▶ **REQUIREMENT**:
Nothing but the line with "Usuário anônimo |" and the lines after it, through the end of the records below, is to be repeated, exactly as it is.

▶ **RECORDS TO USE**:
=== Section Start ===
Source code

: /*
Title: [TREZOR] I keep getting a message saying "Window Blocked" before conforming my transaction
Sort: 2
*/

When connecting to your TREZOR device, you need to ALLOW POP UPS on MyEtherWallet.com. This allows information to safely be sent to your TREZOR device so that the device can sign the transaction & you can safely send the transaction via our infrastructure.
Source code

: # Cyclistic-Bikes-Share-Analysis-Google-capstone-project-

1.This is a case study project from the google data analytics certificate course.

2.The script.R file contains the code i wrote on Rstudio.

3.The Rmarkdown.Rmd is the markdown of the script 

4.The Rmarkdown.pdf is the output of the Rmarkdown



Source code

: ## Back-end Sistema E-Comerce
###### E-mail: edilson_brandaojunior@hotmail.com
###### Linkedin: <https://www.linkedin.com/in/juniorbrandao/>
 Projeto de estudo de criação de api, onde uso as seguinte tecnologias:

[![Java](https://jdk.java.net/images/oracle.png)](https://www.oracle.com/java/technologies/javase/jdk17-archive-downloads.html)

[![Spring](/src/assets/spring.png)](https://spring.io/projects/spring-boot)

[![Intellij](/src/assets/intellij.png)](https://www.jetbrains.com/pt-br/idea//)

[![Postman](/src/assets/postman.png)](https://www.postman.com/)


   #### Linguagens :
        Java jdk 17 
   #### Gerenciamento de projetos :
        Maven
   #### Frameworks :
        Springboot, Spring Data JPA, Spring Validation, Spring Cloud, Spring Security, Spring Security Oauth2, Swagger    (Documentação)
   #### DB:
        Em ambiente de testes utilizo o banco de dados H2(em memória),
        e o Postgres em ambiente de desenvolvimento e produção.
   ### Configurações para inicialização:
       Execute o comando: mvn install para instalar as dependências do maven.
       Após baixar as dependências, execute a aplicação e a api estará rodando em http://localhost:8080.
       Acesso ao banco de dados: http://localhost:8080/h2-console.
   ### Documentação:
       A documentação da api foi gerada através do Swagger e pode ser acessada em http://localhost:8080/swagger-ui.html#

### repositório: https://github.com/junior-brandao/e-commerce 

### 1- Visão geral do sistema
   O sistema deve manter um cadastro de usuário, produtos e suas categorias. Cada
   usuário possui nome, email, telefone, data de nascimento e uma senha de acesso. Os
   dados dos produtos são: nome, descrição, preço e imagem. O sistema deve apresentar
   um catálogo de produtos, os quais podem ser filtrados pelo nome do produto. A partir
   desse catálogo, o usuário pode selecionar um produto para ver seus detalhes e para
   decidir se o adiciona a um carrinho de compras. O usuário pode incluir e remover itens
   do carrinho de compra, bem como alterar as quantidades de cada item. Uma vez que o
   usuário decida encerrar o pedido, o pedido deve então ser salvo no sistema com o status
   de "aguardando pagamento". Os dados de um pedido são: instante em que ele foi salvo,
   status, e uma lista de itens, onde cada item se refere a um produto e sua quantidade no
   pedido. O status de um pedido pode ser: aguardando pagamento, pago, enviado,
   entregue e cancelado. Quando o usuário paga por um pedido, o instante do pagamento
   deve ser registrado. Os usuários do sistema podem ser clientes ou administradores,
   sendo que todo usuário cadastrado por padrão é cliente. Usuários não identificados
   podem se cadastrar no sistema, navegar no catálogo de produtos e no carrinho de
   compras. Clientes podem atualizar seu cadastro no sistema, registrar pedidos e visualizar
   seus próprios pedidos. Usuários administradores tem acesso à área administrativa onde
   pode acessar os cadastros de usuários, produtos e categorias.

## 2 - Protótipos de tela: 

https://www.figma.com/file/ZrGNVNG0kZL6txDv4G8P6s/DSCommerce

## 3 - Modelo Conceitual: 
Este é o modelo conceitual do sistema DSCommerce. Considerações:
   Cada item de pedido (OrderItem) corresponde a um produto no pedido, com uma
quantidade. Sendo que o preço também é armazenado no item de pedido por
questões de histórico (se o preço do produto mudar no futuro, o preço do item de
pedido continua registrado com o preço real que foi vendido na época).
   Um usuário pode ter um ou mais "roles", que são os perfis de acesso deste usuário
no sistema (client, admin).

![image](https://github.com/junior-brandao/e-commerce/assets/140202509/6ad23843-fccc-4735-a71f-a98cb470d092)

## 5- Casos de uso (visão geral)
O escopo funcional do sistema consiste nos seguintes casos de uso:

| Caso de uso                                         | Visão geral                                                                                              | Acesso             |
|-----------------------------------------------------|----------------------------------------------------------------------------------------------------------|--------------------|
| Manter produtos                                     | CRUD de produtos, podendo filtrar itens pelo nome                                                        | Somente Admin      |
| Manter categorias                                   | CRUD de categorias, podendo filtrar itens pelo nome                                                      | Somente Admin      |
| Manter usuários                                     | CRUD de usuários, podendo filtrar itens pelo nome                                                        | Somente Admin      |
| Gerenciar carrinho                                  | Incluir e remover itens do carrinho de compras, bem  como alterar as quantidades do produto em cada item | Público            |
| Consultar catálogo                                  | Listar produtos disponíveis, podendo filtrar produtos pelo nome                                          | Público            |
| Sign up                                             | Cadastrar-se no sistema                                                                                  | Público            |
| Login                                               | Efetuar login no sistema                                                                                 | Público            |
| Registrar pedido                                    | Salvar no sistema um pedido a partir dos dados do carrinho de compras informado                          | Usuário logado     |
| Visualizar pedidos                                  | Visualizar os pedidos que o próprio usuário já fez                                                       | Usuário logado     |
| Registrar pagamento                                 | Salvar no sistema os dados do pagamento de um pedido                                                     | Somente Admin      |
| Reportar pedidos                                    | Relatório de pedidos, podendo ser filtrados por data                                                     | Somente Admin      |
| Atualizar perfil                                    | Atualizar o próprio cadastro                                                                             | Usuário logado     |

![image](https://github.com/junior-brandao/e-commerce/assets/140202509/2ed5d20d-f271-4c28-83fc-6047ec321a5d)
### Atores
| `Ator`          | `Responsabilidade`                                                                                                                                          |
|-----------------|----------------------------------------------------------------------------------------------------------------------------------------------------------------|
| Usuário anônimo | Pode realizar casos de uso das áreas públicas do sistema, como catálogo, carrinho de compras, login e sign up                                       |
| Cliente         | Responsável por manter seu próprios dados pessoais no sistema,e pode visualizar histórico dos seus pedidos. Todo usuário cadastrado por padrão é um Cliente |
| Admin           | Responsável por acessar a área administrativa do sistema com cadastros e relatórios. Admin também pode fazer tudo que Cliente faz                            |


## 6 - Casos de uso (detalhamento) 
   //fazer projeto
=== Section End ===
▶ **TASK SOLUTION**:
| Usuário anônimo | Pode realizar casos de uso das áreas públicas do sistema, como catálogo, carrinho de compras, login e sign up                                       |
| Cliente         | Responsável por manter seu próprios dados pessoais no sistema,e pode visualizar histórico dos seus pedidos. Todo usuário cadastrado por padrão é um Cliente |
| Admin           | Responsável por acessar a área administrativa do sistema com cadastros e relatórios. Admin também pode fazer tudo que Cliente faz                            |


## 6 - Casos de uso (detalhamento) 
   //fazer projeto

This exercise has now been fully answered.